Work instructions: Extract each line from the entries below that has the string "피연산자에" in it.

Extracted data:
- - -
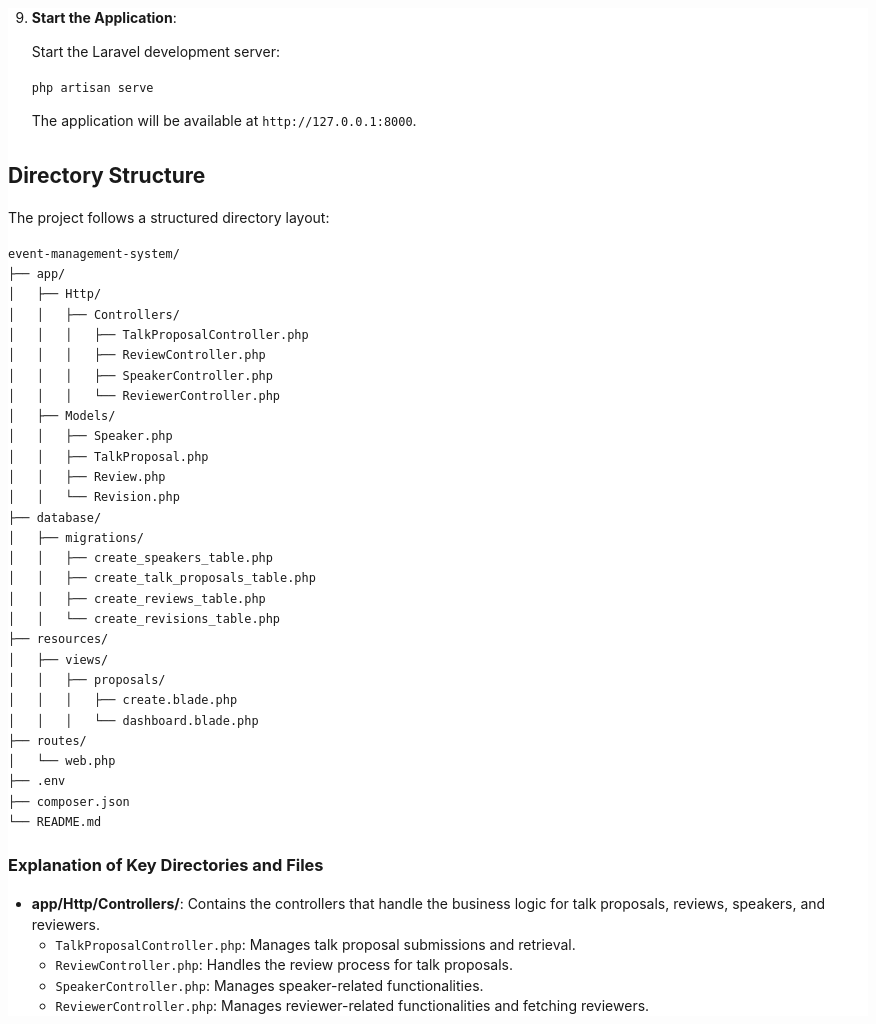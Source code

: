9. **Start the Application**:

   Start the Laravel development server:

   ```bash
   php artisan serve
   ```

   The application will be available at `http://127.0.0.1:8000`.

## Directory Structure

The project follows a structured directory layout:

```
event-management-system/
├── app/
│   ├── Http/
│   │   ├── Controllers/
│   │   │   ├── TalkProposalController.php
│   │   │   ├── ReviewController.php
│   │   │   ├── SpeakerController.php
│   │   │   └── ReviewerController.php
│   ├── Models/
│   │   ├── Speaker.php
│   │   ├── TalkProposal.php
│   │   ├── Review.php
│   │   └── Revision.php
├── database/
│   ├── migrations/
│   │   ├── create_speakers_table.php
│   │   ├── create_talk_proposals_table.php
│   │   ├── create_reviews_table.php
│   │   └── create_revisions_table.php
├── resources/
│   ├── views/
│   │   ├── proposals/
│   │   │   ├── create.blade.php
│   │   │   └── dashboard.blade.php
├── routes/
│   └── web.php
├── .env
├── composer.json
└── README.md
```

### Explanation of Key Directories and Files

- **app/Http/Controllers/**: Contains the controllers that handle the business logic for talk proposals, reviews, speakers, and reviewers.
  - `TalkProposalController.php`: Manages talk proposal submissions and retrieval.
  - `ReviewController.php`: Handles the review process for talk proposals.
  - `SpeakerController.php`: Manages speaker-related functionalities.
  - `ReviewerController.php`: Manages reviewer-related functionalities and fetching reviewers.

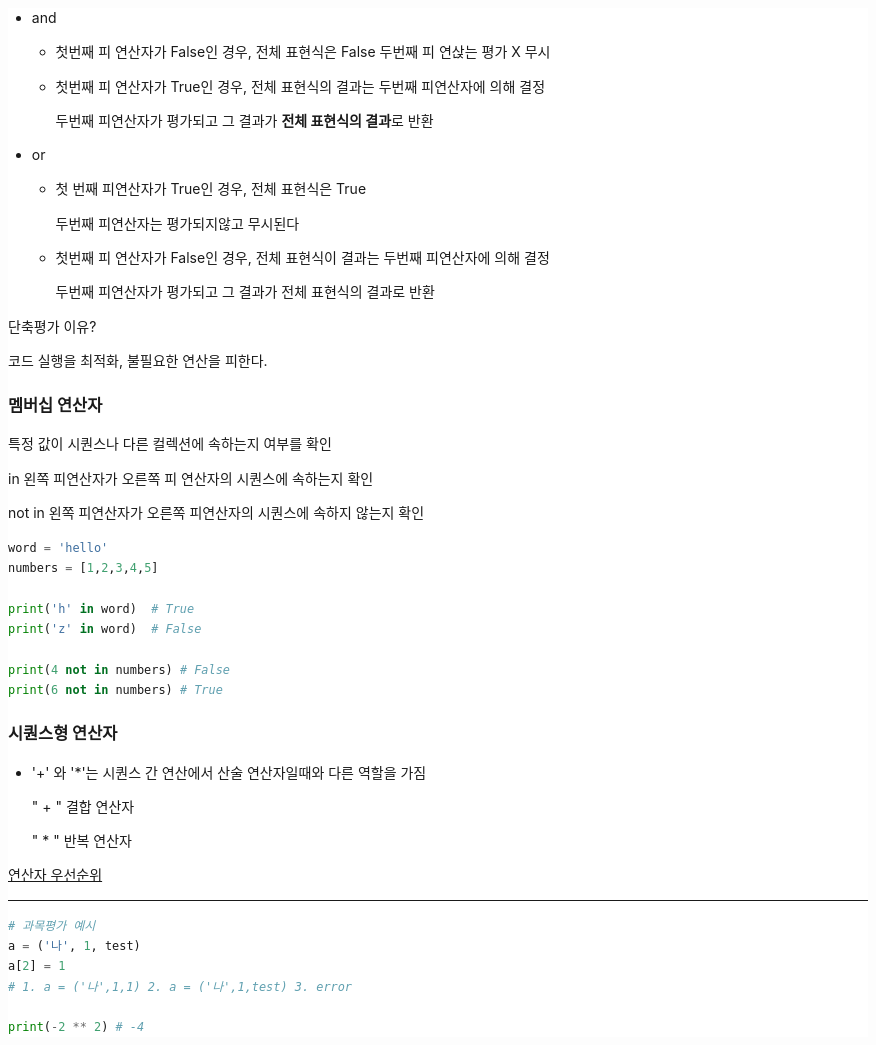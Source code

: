 - and

  - 첫번째 피 연산자가 False인 경우, 전체 표현식은 False 두번째 피 연삱는 평가 X 무시

  - 첫번째 피 연산자가 True인 경우, 전체 표현식의 결과는 두번째 피연산자에 의해 결정

    두번째 피연산자가 평가되고 그 결과가 **전체 표현식의 결과**로 반환

- or

  - 첫 번째 피연산자가 True인 경우, 전체 표현식은 True

    두번째 피연산자는 평가되지않고 무시된다

  - 첫번째 피 연산자가 False인 경우, 전체 표현식이 결과는 두번째 피연산자에 의해 결정

    두번째 피연산자가 평가되고 그 결과가 전체 표현식의 결과로 반환



단축평가 이유?

코드 실행을 최적화, 불필요한 연산을 피한다.

### 멤버십 연산자

특정 값이 시퀀스나 다른 컬렉션에 속하는지 여부를 확인

in			왼쪽 피연산자가 오른쪽 피 연산자의 시퀀스에 속하는지 확인

not in	 왼쪽 피연산자가 오른쪽 피연산자의 시퀀스에 속하지 않는지 확인

```py
word = 'hello'
numbers = [1,2,3,4,5]

print('h' in word)	# True
print('z' in word)	# False

print(4 not in numbers)	# False
print(6 not in numbers) # True
```

### 시퀀스형 연산자

+ '+' 와 '*'는 시퀀스 간 연산에서 산술 연산자일때와 다른 역할을 가짐

  " + " 결합 연산자 

  " * " 반복 연산자

[연산자 우선순위](https://dojang.io/mod/page/view.php?id=2461)

--------------------

```py
# 과목평가 예시
a = ('나', 1, test)
a[2] = 1
# 1. a = ('나',1,1) 2. a = ('나',1,test) 3. error

print(-2 ** 2) # -4
```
- - -
Problem solution:
  - 첫번째 피 연산자가 True인 경우, 전체 표현식의 결과는 두번째 피연산자에 의해 결정
  - 첫번째 피 연산자가 False인 경우, 전체 표현식이 결과는 두번째 피연산자에 의해 결정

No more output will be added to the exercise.